Patent Application
20150025040
This application claims the benefit of Indian Patent Application No. 2011/CHE/2011, filed Jun. 14, 2011, which is incorporated herein by reference.
The present invention provides a novel crystalline Form of fosamprenavir calcium, process for its preparation and pharmaceutical compositions comprising it. The present invention also provides substantially pure amorphous fosamprenavir calcium, process for its preparation and pharmaceutical compositions comprising it.
Fosamprenavir calcium is chemically, (3S)-tetrahydrofuran-3-yl (1S,2R)-3-[[(4-aminophenyl)sulfonyl](isobutypamino]-1-benzyl-2-(phosphonooxy)propylcarbamate monocalcium salt and has the structural formula:
Fosamprenavir calcium is a prodrug of amprenavir, an inhibitor of HIV protease. It is useful in combination with other antiretroviral agents for the treatment of human immunodeficiency virus (HIV-1) infection. Fosamprenavir calcium is currently marketed under the trade name LEXIVA® by VIIV HLTHCARE.
Fosamprenavir calcium and its process were disclosed in U.S. Pat. No. 6,436,989.
Polymorphism is defined as “the ability of a substance to exist as two or more crystalline phases that have different arrangement and/or conformations of the molecules in the crystal Lattice. Thus, in the strict sense, polymorphs are different crystalline structures of the same pure substance in which the molecules have different arrangements and/or different configurations of the molecules”. Different polymorphs may differ in their physical properties such as melting point, solubility, X-ray diffraction patterns, etc. Although those differences disappear once the compound is dissolved, they can appreciably influence pharmaceutically relevant properties of the solid form, such as handling properties, dissolution rate and stability. Such properties can significantly influence the processing, shelf life, and commercial acceptance of a polymorph. It is therefore important to investigate all solid forms of a drug, including all polymorphic forms, and to determine the stability, dissolution and flow properties of each polymorphic form. Polymorphic forms of a compound can be distinguished in the laboratory by analytical methods such as X-ray diffraction (XRD), Differential Scanning calorimetry (DSC) and Infrared spectrometry (IR).

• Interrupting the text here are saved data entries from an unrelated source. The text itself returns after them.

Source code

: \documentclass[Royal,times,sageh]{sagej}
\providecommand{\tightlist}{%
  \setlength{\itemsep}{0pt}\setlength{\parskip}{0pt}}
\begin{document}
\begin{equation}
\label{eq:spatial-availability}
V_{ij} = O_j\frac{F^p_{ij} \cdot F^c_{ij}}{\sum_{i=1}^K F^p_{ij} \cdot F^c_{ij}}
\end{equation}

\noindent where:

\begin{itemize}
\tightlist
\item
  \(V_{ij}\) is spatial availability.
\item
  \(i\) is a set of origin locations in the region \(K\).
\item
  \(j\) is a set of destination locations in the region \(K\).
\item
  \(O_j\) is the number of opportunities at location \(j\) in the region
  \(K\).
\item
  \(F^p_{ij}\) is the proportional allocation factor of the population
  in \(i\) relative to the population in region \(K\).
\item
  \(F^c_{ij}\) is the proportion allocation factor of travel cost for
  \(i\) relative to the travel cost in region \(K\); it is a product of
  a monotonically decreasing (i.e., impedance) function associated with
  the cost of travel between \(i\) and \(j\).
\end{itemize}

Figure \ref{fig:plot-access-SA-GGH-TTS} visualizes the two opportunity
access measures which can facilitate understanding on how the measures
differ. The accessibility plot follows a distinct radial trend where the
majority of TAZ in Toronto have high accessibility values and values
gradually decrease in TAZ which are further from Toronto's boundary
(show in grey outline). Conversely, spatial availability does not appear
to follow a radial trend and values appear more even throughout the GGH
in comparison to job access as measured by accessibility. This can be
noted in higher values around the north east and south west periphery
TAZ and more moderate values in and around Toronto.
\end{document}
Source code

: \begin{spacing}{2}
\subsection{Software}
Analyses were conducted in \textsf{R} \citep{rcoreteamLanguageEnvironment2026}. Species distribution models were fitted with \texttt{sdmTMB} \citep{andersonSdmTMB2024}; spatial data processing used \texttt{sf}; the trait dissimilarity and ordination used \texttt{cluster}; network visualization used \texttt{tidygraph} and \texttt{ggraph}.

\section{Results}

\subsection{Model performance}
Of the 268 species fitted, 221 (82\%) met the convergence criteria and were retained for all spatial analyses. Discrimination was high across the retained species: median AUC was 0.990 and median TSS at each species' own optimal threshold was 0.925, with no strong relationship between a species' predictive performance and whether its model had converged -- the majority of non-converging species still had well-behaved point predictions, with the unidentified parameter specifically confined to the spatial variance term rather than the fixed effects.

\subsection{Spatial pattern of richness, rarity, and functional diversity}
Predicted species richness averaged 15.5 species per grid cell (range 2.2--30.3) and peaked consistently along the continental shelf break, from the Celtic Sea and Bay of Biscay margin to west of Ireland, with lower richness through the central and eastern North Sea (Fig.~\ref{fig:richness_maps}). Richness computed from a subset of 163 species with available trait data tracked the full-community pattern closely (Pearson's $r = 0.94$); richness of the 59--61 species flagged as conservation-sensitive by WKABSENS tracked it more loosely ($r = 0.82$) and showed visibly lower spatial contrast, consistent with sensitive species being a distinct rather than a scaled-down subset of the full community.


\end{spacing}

Solvent medium and mode of crystallization play very important role in obtaining one polymorphic Form over the other.
Fosamprenavir calcium can exist in different polymorphic Forms, which may differ from each other in terms of stability, physical properties, spectral data and methods of preparation.
U.S. Pat. No. 6,514,953 disclosed fosamprenavir calcium crystalline Form I, characterized by an X-ray powder diffraction pattern having peaks expressed as 2θ at about 5.735, 9.945, 11.500, 13.780, 14.930, 15.225, 17.980, 19.745, 21.575, 22.170, 24.505 and 27.020 degrees.
PCT publication no. WO 2010/134045 disclosed amorphous fosamprenavir calcium. Crystalline Form II of fosamprenavir calcium was disclosed in PCT publication no. WO 2011/001383.
U.S. application publication no. 2011/0165202 disclosed a rod like amorphous form of Fosamprenavir calcium. The publication also described crystalline Form II, Form III, Form IV and Form P of fosamprenavir calcium.
We have found a novel crystalline Form of fosamprenavir calcium. The novel crystalline Form has been found to be stable over the time and reproducible and so, suitable for pharmaceutical preparations.
We have also found substantially pure amorphous fosamprenavir calcium. The novel amorphous Form has been found to be stable over the time and reproducible and so, suitable for pharmaceutical preparations. The present invention comprises a non-rod like amorphous Form of fosamprenavir calcium salt.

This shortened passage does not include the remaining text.